A FORMER Dunfermline Athletic ladies' captain believes there needs to be a shake-up in the way the justice system deals with mental health illness.

Kim Macfarlane's life was turned upside down when she underwent nose surgery after a head knock and woke up with a rare condition that left her unable to urinate.

The medical condition means the 25-year-old has fought extreme pain but she has since been battling with mental health issues triggered by the diagnosis.

Last year, her story made headlines when she was arrested for threatening to jump from a motorway bridge and was charged with a breach of peace. Sheriff Craig McSherry admonished her but warned she could be sent to prison if there was any further offending so that the public were not “inconvenienced”.

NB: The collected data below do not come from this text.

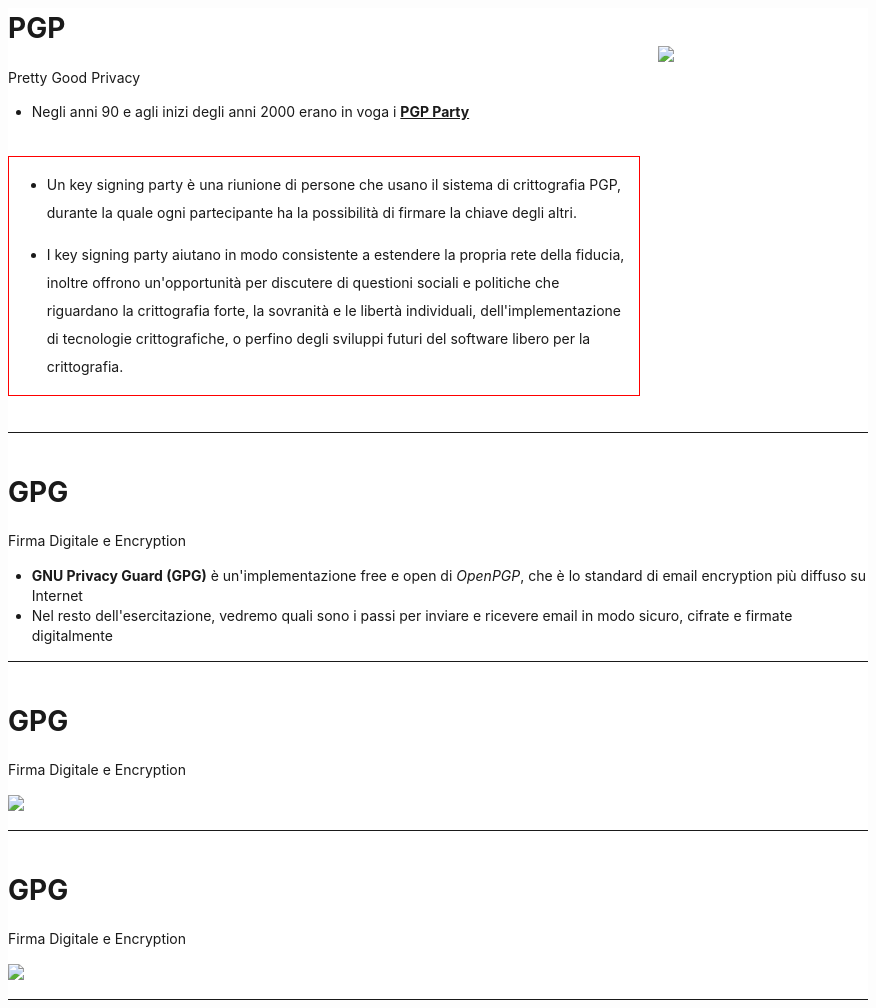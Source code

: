 
# PGP

Pretty Good Privacy

- Negli anni 90 e agli inizi degli anni 2000 erano in voga i [**PGP Party**](https://www.gnupg.org/howtos/it/keysigning_party.html#overview)

<br>
<div style="border: 1px solid red; width: 70%; line-height: 2rem; padding: 0rem 1rem 0rem 1rem">

- Un key signing party è una riunione di persone che usano il sistema di crittografia PGP, durante la quale ogni partecipante ha la possibilità di firmare la chiave degli altri.

- I key signing party aiutano in modo consistente a estendere la propria rete della fiducia, inoltre offrono un'opportunità per discutere di questioni sociali e politiche che riguardano la crittografia forte, la sovranità e le libertà individuali, dell'implementazione di tecnologie crittografiche, o perfino degli sviluppi futuri del software libero per la crittografia.
</div>

<img src="/media/gpg_26.jpg" style="width:250px; position: relative; top: -350px;left: 650px;"/>



---

# GPG

Firma Digitale e Encryption

- **GNU Privacy Guard (GPG)** è un'implementazione free e open di *OpenPGP*, che è lo standard di email encryption più diffuso su Internet
- Nel resto dell'esercitazione, vedremo quali sono i passi per inviare e ricevere email in modo sicuro, cifrate e firmate digitalmente

---

# GPG

Firma Digitale e Encryption

<img src="/media/gpg_27.jpg" style="width:500px; margin:auto;"/>

---

# GPG

Firma Digitale e Encryption

<img src="/media/gpg_28.png" style="width:550px; margin:auto;"/>

---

This week, Kim spoke to the Press as part our We Need To Talk campaign about her experiences at the hands of the law when she's had suicidal thoughts.

It's her hope that she can influence politicians and services so the justice system may start looking at mental health in a new light.

She said: "Just a couple of weeks ago, I had a lot of problems going on with my physical health and I ended up running away.

"I was reported missing by my mum and I ended up at Glasgow train station.

"I was sitting on the floor of the station and I had cut myself on the hand. I was obviously thinking of going onto the train tracks.

"A security man had seen me and alerted the British Transport Police. I had a scalpel on me so when they found it they put me in handcuffs behind my back. I was in agony.

"I felt like a criminal and there were lots of people walking past staring at me.

"It felt like I had done something wrong. Even though I hadn't done anything to harm someone else I still ended up in handcuffs."

Kim described how she was left in that position for some time while police waited for a female officer to search her.

She was then taken to A&E with two officers – again leaving her feeling judged by onlookers.

"Some of the things police officers say make you feel even worse," Kim continued.

"Some of them don't understand mental health.

"While I was being treated by a doctor they actually accused me of still having a scalpel and making my cut deeper.

"After all that, British Transport Police and Police Scotland put in a report to social work, but they have written to me to say they will not be taking it any further forward.

"I have been diagnosed with borderline personality disorder. There's such as stigma around it to the point that some professionals don't think it's a mental health condition.

"Because nobody has really explained it to me I ended up Googling it. A lot of my actions are impulsive so I will think about self-harm and suicide daily.

"Combined with my physical problems, I tell people that 'I'm just too complicated for everybody'.

"I think if my physical problems were solved my mental health would improve but it wouldn't just disappear."

Kim is currently on the waiting list for urostomy surgery. The procedure will create a stoma (artificial opening) for the urinary system because drainage through the bladder is not possible for Kim.

It all started when Kim suffered a broken nose playing football in 2015. Surgery was supposed to fix her squint nose but she woke up with Fowler's syndrome.

"When it all started it was about not being able to work or play football but now it's the constant questioning myself," Kim added.

"I can be happy one minute and not the next. It's pretty exhausting dealing with it all.

"I have been in contact with Shirley-Anne Somerville MSP. I want to meet to talk about mental health and Police Scotland.

"I would also like to go to the police station to say what it's like from my experience and what's going through my mind.

"For example, at the train station, the officers were all just standing over me, nobody came down to my level. They seemed authoritative.

"If they were able to get me out of the way from members of the public that would have helped too.

"I am sure there's lots of questions that officers would also like to ask someone like me.

"I do think it also must be frustrating for the police because if there is no-one else then they're left to deal with mental health patients.

"In Edinburgh, there is a crisis centre where officers take people.

"It might be you just need to talk to someone and stay the night. Here, it's either hospital admission or a police cell.

"There could even be a mental health A&E. Glasgow and Edinburgh's services seem far superior than other towns and this is frustrating too.

"It's heartwarming to see the community work together to try and stop the spate of suicides we have seen recently but it's unfortunate that it has taken the loss of a lot of young lives for things to get started."